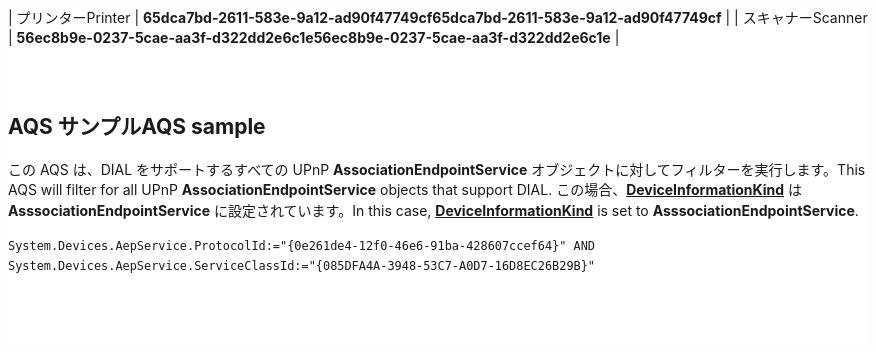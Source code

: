 | <span data-ttu-id="a4adf-236">プリンター</span><span class="sxs-lookup"><span data-stu-id="a4adf-236">Printer</span></span>      | <span data-ttu-id="a4adf-237">**65dca7bd-2611-583e-9a12-ad90f47749cf**</span><span class="sxs-lookup"><span data-stu-id="a4adf-237">**65dca7bd-2611-583e-9a12-ad90f47749cf**</span></span> |
| <span data-ttu-id="a4adf-238">スキャナー</span><span class="sxs-lookup"><span data-stu-id="a4adf-238">Scanner</span></span>      | <span data-ttu-id="a4adf-239">**56ec8b9e-0237-5cae-aa3f-d322dd2e6c1e**</span><span class="sxs-lookup"><span data-stu-id="a4adf-239">**56ec8b9e-0237-5cae-aa3f-d322dd2e6c1e**</span></span> |

 

## <a name="aqs-sample"></a><span data-ttu-id="a4adf-240">AQS サンプル</span><span class="sxs-lookup"><span data-stu-id="a4adf-240">AQS sample</span></span>

<span data-ttu-id="a4adf-241">この AQS は、DIAL をサポートするすべての UPnP **AssociationEndpointService** オブジェクトに対してフィルターを実行します。</span><span class="sxs-lookup"><span data-stu-id="a4adf-241">This AQS will filter for all UPnP **AssociationEndpointService** objects that support DIAL.</span></span> <span data-ttu-id="a4adf-242">この場合、[**DeviceInformationKind**](https://docs.microsoft.com/uwp/api/Windows.Devices.Enumeration.DeviceInformationKind) は **AsssociationEndpointService** に設定されています。</span><span class="sxs-lookup"><span data-stu-id="a4adf-242">In this case, [**DeviceInformationKind**](https://docs.microsoft.com/uwp/api/Windows.Devices.Enumeration.DeviceInformationKind) is set to **AsssociationEndpointService**.</span></span>

``` syntax
System.Devices.AepService.ProtocolId:="{0e261de4-12f0-46e6-91ba-428607ccef64}" AND
System.Devices.AepService.ServiceClassId:="{085DFA4A-3948-53C7-A0D7-16D8EC26B29B}"
```

 

 
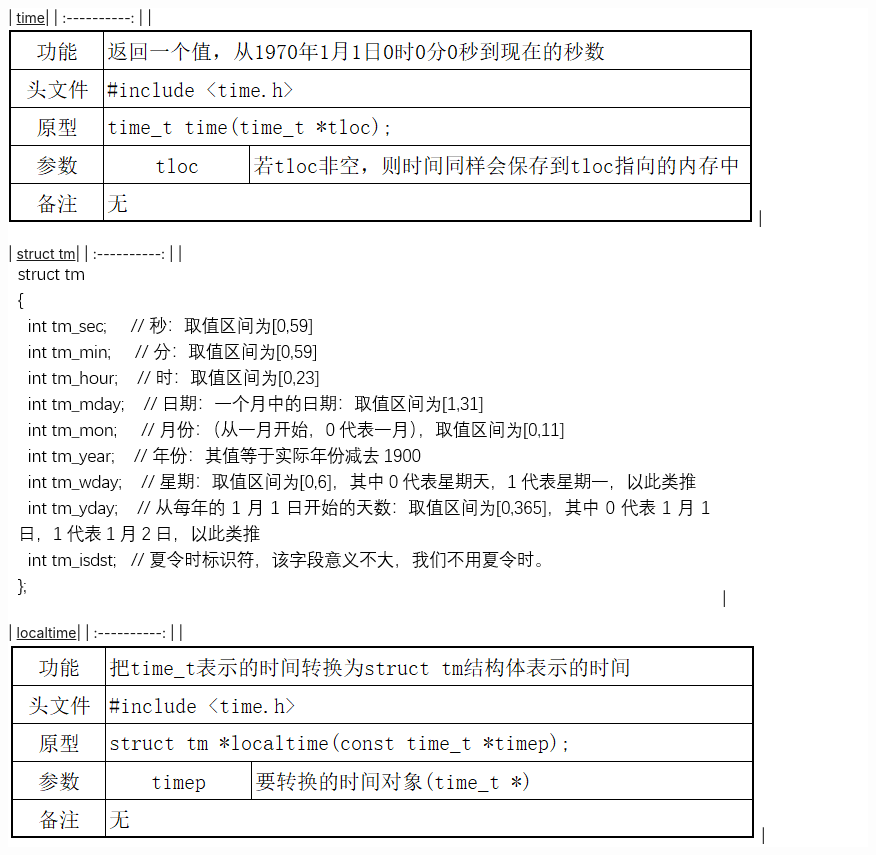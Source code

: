 <a id="time"></a>
| <a href="#timeOp">time</a>|
| :----------: |
| ![](./asset/time.png) |

<a id="struct_tm"></a>
| <a href="#timeOp">struct tm</a>|
| :----------: |
| ![](./asset/struct_tm.png) |

<a id="localtime"></a>
| <a href="#timeOp">localtime</a>|
| :----------: |
| ![](./asset/localtime.png) |
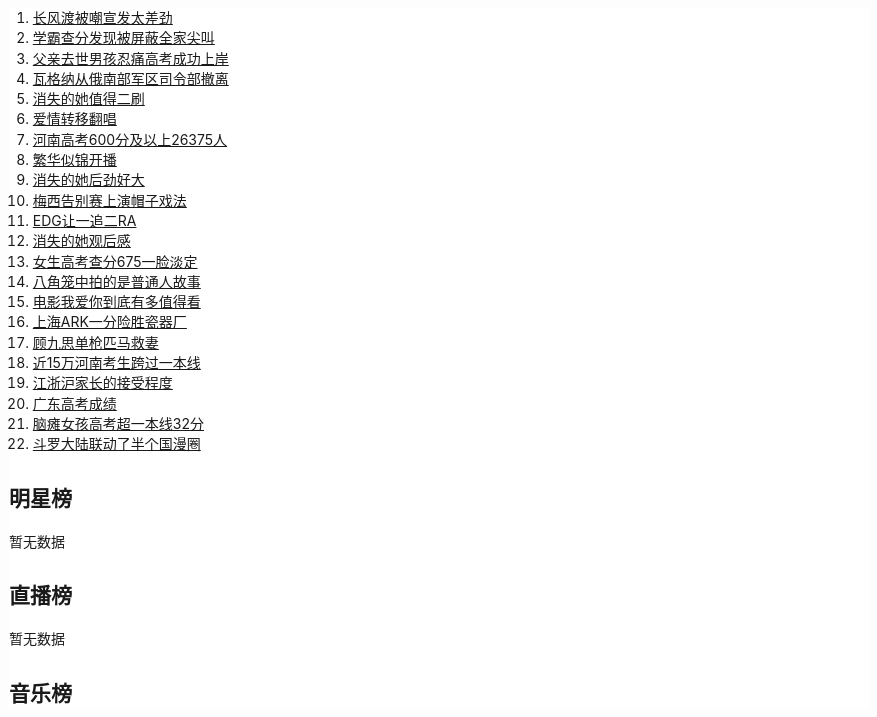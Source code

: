 1. [长风渡被嘲宣发太差劲](https://www.douyin.com/search/%E9%95%BF%E9%A3%8E%E6%B8%A1%E8%A2%AB%E5%98%B2%E5%AE%A3%E5%8F%91%E5%A4%AA%E5%B7%AE%E5%8A%B2)
1. [学霸查分发现被屏蔽全家尖叫](https://www.douyin.com/search/%E5%AD%A6%E9%9C%B8%E6%9F%A5%E5%88%86%E5%8F%91%E7%8E%B0%E8%A2%AB%E5%B1%8F%E8%94%BD%E5%85%A8%E5%AE%B6%E5%B0%96%E5%8F%AB)
1. [父亲去世男孩忍痛高考成功上岸](https://www.douyin.com/search/%E7%88%B6%E4%BA%B2%E5%8E%BB%E4%B8%96%E7%94%B7%E5%AD%A9%E5%BF%8D%E7%97%9B%E9%AB%98%E8%80%83%E6%88%90%E5%8A%9F%E4%B8%8A%E5%B2%B8)
1. [瓦格纳从俄南部军区司令部撤离](https://www.douyin.com/search/%E7%93%A6%E6%A0%BC%E7%BA%B3%E4%BB%8E%E4%BF%84%E5%8D%97%E9%83%A8%E5%86%9B%E5%8C%BA%E5%8F%B8%E4%BB%A4%E9%83%A8%E6%92%A4%E7%A6%BB)
1. [消失的她值得二刷](https://www.douyin.com/search/%E6%B6%88%E5%A4%B1%E7%9A%84%E5%A5%B9%E5%80%BC%E5%BE%97%E4%BA%8C%E5%88%B7)
1. [爱情转移翻唱](https://www.douyin.com/search/%E7%88%B1%E6%83%85%E8%BD%AC%E7%A7%BB%E7%BF%BB%E5%94%B1)
1. [河南高考600分及以上26375人](https://www.douyin.com/search/%E6%B2%B3%E5%8D%97%E9%AB%98%E8%80%83600%E5%88%86%E5%8F%8A%E4%BB%A5%E4%B8%8A26375%E4%BA%BA)
1. [繁华似锦开播](https://www.douyin.com/search/%E7%B9%81%E5%8D%8E%E4%BC%BC%E9%94%A6%E5%BC%80%E6%92%AD)
1. [消失的她后劲好大](https://www.douyin.com/search/%E6%B6%88%E5%A4%B1%E7%9A%84%E5%A5%B9%E5%90%8E%E5%8A%B2%E5%A5%BD%E5%A4%A7)
1. [梅西告别赛上演帽子戏法](https://www.douyin.com/search/%E6%A2%85%E8%A5%BF%E5%91%8A%E5%88%AB%E8%B5%9B%E4%B8%8A%E6%BC%94%E5%B8%BD%E5%AD%90%E6%88%8F%E6%B3%95)
1. [EDG让一追二RA](https://www.douyin.com/search/EDG%E8%AE%A9%E4%B8%80%E8%BF%BD%E4%BA%8CRA)
1. [消失的她观后感](https://www.douyin.com/search/%E6%B6%88%E5%A4%B1%E7%9A%84%E5%A5%B9%E8%A7%82%E5%90%8E%E6%84%9F)
1. [女生高考查分675一脸淡定](https://www.douyin.com/search/%E5%A5%B3%E7%94%9F%E9%AB%98%E8%80%83%E6%9F%A5%E5%88%86675%E4%B8%80%E8%84%B8%E6%B7%A1%E5%AE%9A)
1. [八角笼中拍的是普通人故事](https://www.douyin.com/search/%E5%85%AB%E8%A7%92%E7%AC%BC%E4%B8%AD%E6%8B%8D%E7%9A%84%E6%98%AF%E6%99%AE%E9%80%9A%E4%BA%BA%E6%95%85%E4%BA%8B)
1. [电影我爱你到底有多值得看](https://www.douyin.com/search/%E7%94%B5%E5%BD%B1%E6%88%91%E7%88%B1%E4%BD%A0%E5%88%B0%E5%BA%95%E6%9C%89%E5%A4%9A%E5%80%BC%E5%BE%97%E7%9C%8B)
1. [上海ARK一分险胜瓷器厂](https://www.douyin.com/search/%E4%B8%8A%E6%B5%B7ARK%E4%B8%80%E5%88%86%E9%99%A9%E8%83%9C%E7%93%B7%E5%99%A8%E5%8E%82)
1. [顾九思单枪匹马救妻](https://www.douyin.com/search/%E9%A1%BE%E4%B9%9D%E6%80%9D%E5%8D%95%E6%9E%AA%E5%8C%B9%E9%A9%AC%E6%95%91%E5%A6%BB)
1. [近15万河南考生跨过一本线](https://www.douyin.com/search/%E8%BF%9115%E4%B8%87%E6%B2%B3%E5%8D%97%E8%80%83%E7%94%9F%E8%B7%A8%E8%BF%87%E4%B8%80%E6%9C%AC%E7%BA%BF)
1. [江浙沪家长的接受程度](https://www.douyin.com/search/%E6%B1%9F%E6%B5%99%E6%B2%AA%E5%AE%B6%E9%95%BF%E7%9A%84%E6%8E%A5%E5%8F%97%E7%A8%8B%E5%BA%A6)
1. [广东高考成绩](https://www.douyin.com/search/%E5%B9%BF%E4%B8%9C%E9%AB%98%E8%80%83%E6%88%90%E7%BB%A9)
1. [脑瘫女孩高考超一本线32分](https://www.douyin.com/search/%E8%84%91%E7%98%AB%E5%A5%B3%E5%AD%A9%E9%AB%98%E8%80%83%E8%B6%85%E4%B8%80%E6%9C%AC%E7%BA%BF32%E5%88%86)
1. [斗罗大陆联动了半个国漫圈](https://www.douyin.com/search/%E6%96%97%E7%BD%97%E5%A4%A7%E9%99%86%E8%81%94%E5%8A%A8%E4%BA%86%E5%8D%8A%E4%B8%AA%E5%9B%BD%E6%BC%AB%E5%9C%88)

## 明星榜

暂无数据

## 直播榜

暂无数据

## 音乐榜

## Work item
Retype, in the same exact form, the lines of the material above from the line holding "1. [梅西告别赛上演帽子戏" through the line holding "1. [电影我爱你到底有多值".

## The answer
1. [梅西告别赛上演帽子戏法](https://www.douyin.com/search/%E6%A2%85%E8%A5%BF%E5%91%8A%E5%88%AB%E8%B5%9B%E4%B8%8A%E6%BC%94%E5%B8%BD%E5%AD%90%E6%88%8F%E6%B3%95)
1. [EDG让一追二RA](https://www.douyin.com/search/EDG%E8%AE%A9%E4%B8%80%E8%BF%BD%E4%BA%8CRA)
1. [消失的她观后感](https://www.douyin.com/search/%E6%B6%88%E5%A4%B1%E7%9A%84%E5%A5%B9%E8%A7%82%E5%90%8E%E6%84%9F)
1. [女生高考查分675一脸淡定](https://www.douyin.com/search/%E5%A5%B3%E7%94%9F%E9%AB%98%E8%80%83%E6%9F%A5%E5%88%86675%E4%B8%80%E8%84%B8%E6%B7%A1%E5%AE%9A)
1. [八角笼中拍的是普通人故事](https://www.douyin.com/search/%E5%85%AB%E8%A7%92%E7%AC%BC%E4%B8%AD%E6%8B%8D%E7%9A%84%E6%98%AF%E6%99%AE%E9%80%9A%E4%BA%BA%E6%95%85%E4%BA%8B)
1. [电影我爱你到底有多值得看](https://www.douyin.com/search/%E7%94%B5%E5%BD%B1%E6%88%91%E7%88%B1%E4%BD%A0%E5%88%B0%E5%BA%95%E6%9C%89%E5%A4%9A%E5%80%BC%E5%BE%97%E7%9C%8B)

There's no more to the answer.